These Student Debt Collectors Were Just Fired by the Federal Govt.

March 9th 2015

Alex Mierjeski

February was a big month for student debtors and the companies that collect from them.

After stating that debt-collection companies were misrepresenting their services to student-loan borrowers late last month, the U.S. Education Department announced that it would “wind down” contracts with five debt-collection companies and transfer responsibilities to other contractors.

“Federal Student Aid borrowers are entitled to accurate information as they make critical choices to manage their debt,” Undersecretary Ted Mitchell said in a statement. “Every company that works for the Department must keep consumers’ best interests at the heart of their business practices by giving borrowers clear and accurate guidance. It is our responsibility – and our commitment – to uphold the highest standards of service for America’s student borrowers and consumers.”

The companies, which included Coast Professional, Enterprise Recovery Systems, National Recoveries, Pioneer Credit Recovery, and West Asset Management, “gave borrowers misleading information about the benefits to the borrowers’ credit report and about the waiver of certain collection fees,” according to a press release.

The federal student debt collection industry is an incredibly lucrative one—something critics and reform advocates are quick to call up. According to Bloomberg, Pioneer Credit Recovery’s parent Navient made a total of $65 million in revenue last year collecting for the Education Department. In 2012, the 22 collection companies the government used collected around $1 billion annually in commissions. Companies have faced criticism for strict collection policies “even when borrowers’ incomes make them eligible for leniency,” Bloomberg reported.

In the wake of the announcement, the government said it would enhance its monitoring of the 17 remaining private companies it contracts with and would also closely monitor students who were misled about the government’s loan rehabilitation program under the five offending companies.

Are loans profitable for the government?

The Department’s announcement coincided with another controversy regarding student loans in the form of a letter to Department of Education Secretary Arne Duncan from six senators, including Massachusetts Sen.
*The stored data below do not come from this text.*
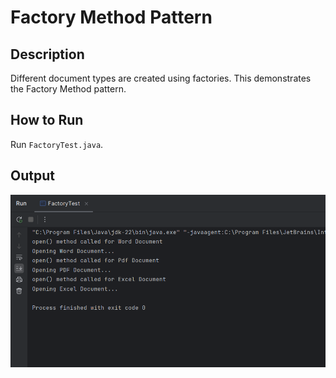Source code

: # Factory Method Pattern

## Description
Different document types are created using factories. This demonstrates the Factory Method pattern.

## How to Run
Run `FactoryTest.java`.

## Output
![Program Output](./output.png)

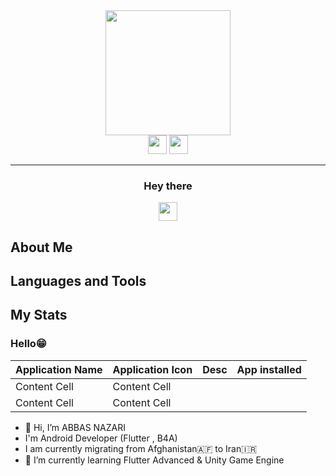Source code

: 



<div align="center">
<img height="200" src="https://user-images.githubusercontent.com/49541849/186910753-fc02e398-821e-4109-84db-6056710892de.gif">
</div>
<div align="center">
<img height="30" src="https://user-images.githubusercontent.com/49541849/186905140-5676213b-fbaf-4669-81e8-3be5ea344a14.png">
<img height="30" src="https://user-images.githubusercontent.com/49541849/186904735-8800515b-d859-4cc4-abbb-86cd30f7c935.svg">
</div>

---

<div align="center">
    <h3  display="inline">Hey there</h3>
    <img display="inline" height="30" src="https://user-images.githubusercontent.com/49541849/186905599-0f7b0863-5d0e-4103-922f-fee4110a7b3d.gif">
</div>



##  **About Me**
##  **Languages and Tools**
##  **My Stats**

    
 ###  Hello😁
 
 
| Application Name  | Application Icon |  Desc |  App installed|
| ----------------- | ---------------- | ----- | ------------- |
| Content Cell  | Content Cell  | | |
| Content Cell  | Content Cell  | | |


- 👋 Hi, I’m ABBAS NAZARI
- I'm Android Developer (Flutter , B4A)
- I am currently migrating from Afghanistan🇦🇫 to Iran🇮🇷
- 🌱 I’m currently learning Flutter Advanced & Unity Game Engine

<!---
abbasnazari-0/abbasnazari-0 is a ✨ special ✨ repository because its `README.md` (this file) appears on your GitHub profile.
You can click the Preview link to take a look at your changes.
--->
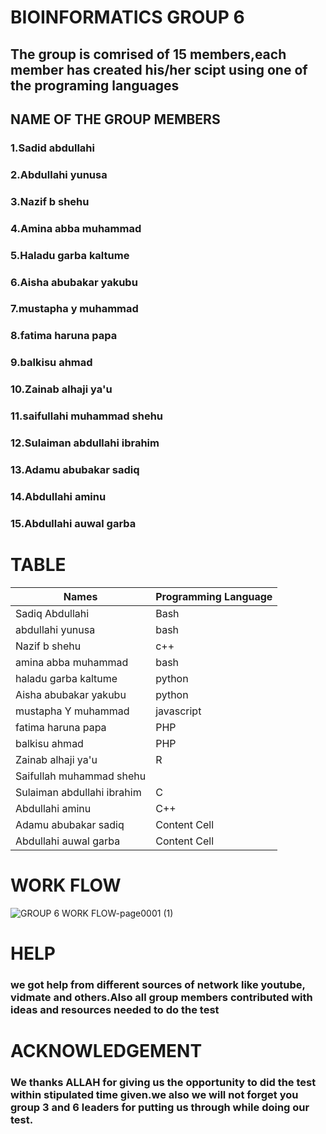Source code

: #  BIOINFORMATICS GROUP 6
## The group is comrised of 15 members,each member has created his/her scipt using one of the programing languages



## NAME OF THE GROUP MEMBERS
### 1.Sadid abdullahi
### 2.Abdullahi yunusa
### 3.Nazif b shehu
### 4.Amina abba muhammad
### 5.Haladu garba kaltume
### 6.Aisha abubakar yakubu
### 7.mustapha y muhammad
### 8.fatima haruna papa
### 9.balkisu ahmad
### 10.Zainab alhaji ya'u
### 11.saifullahi muhammad shehu
### 12.Sulaiman abdullahi ibrahim
### 13.Adamu abubakar sadiq
### 14.Abdullahi aminu
### 15.Abdullahi auwal garba
# TABLE

| Names  | Programming Language |
| ------------- | ------------- |
| Sadiq Abdullahi  | Bash   |
| abdullahi yunusa | bash  |
| Nazif b shehu   | c++   |
| amina abba muhammad   | bash   |
| haladu garba kaltume   | python   |
|   Aisha abubakar yakubu | python   |
|   mustapha Y muhammad |  javascript  |
| fatima haruna papa   |  PHP  |
| balkisu ahmad   |  PHP  |
| Zainab alhaji ya'u   | R   |
|  Saifullah muhammad shehu  |    |
| Sulaiman abdullahi ibrahim   |  C  |
| Abdullahi aminu   | C++   |
|  Adamu abubakar sadiq | Content Cell  |
|  Abdullahi auwal garba  | Content Cell  |

# WORK FLOW
![GROUP 6 WORK FLOW-page0001 (1)](https://user-images.githubusercontent.com/94066772/144012111-ca63ce5c-f7f2-4ae2-8449-a19bd952e7de.jpg)
# HELP
### we got help from different sources of network like youtube, vidmate and others.Also all group members contributed with ideas and resources needed to do the test
# ACKNOWLEDGEMENT
### We thanks ALLAH for giving us the opportunity to did the test within stipulated time given.we also we will  not forget you group 3 and 6 leaders for putting us through while doing our test.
Elizabeth Warren. The letter, signed by all Democrats, urged the government to offer relief to struggling debtors.

The letter noted that President Obama’s recent budget for the Department of Education projected that the department would make “several billion less in profits from federal student loans than it had previously estimated,” which is a step in the right direction, according to the Senators. But the Congressional Budget Office (CBO), they wrote, still estimates that the government will generate $110 billion in student loan profits over the next decade.

Federal revenue expectations vis-à-vis student debts were at the crux of the Senator’s letter—something they say the government needs to rethink: should the government stand to profit as much as it does? Is it right to be collecting off of the backs of students struggling to make payments on time through programs designed to lighten the load in the first place? Warren, for one, has called profit margin “obscene,” pushing for lowered interest rates. But critics point out that this view would equate the government’s collections with a private firms’—a stance inherently misguided since loans are given out at below-market interest rates, and lack many of the stipulations a normal loan might otherwise carry: credit history, a money down payment, or a repossess-able asset if the debtor defaults. Still others are skeptical of the consistently high federal profit estimations advocates like Warren often cite, calling into question the CBO equation used to asses government profits and losses they say favors liberal risk standards.  

The debate, regardless of its partisan nature at this point, is a necessarily difficult one to win: on one hand, close to half of Millennials are saddled with crippling student debt, with the rate of defaults on the rise. On the other, relaxed interest rates on those loans could spell trouble for the overall federal deficit and disproportionately burden taxpayers. This has led some to wonder—and very rightly so: could this conundrum be rooted deeper in the necessity of these loans in the first place?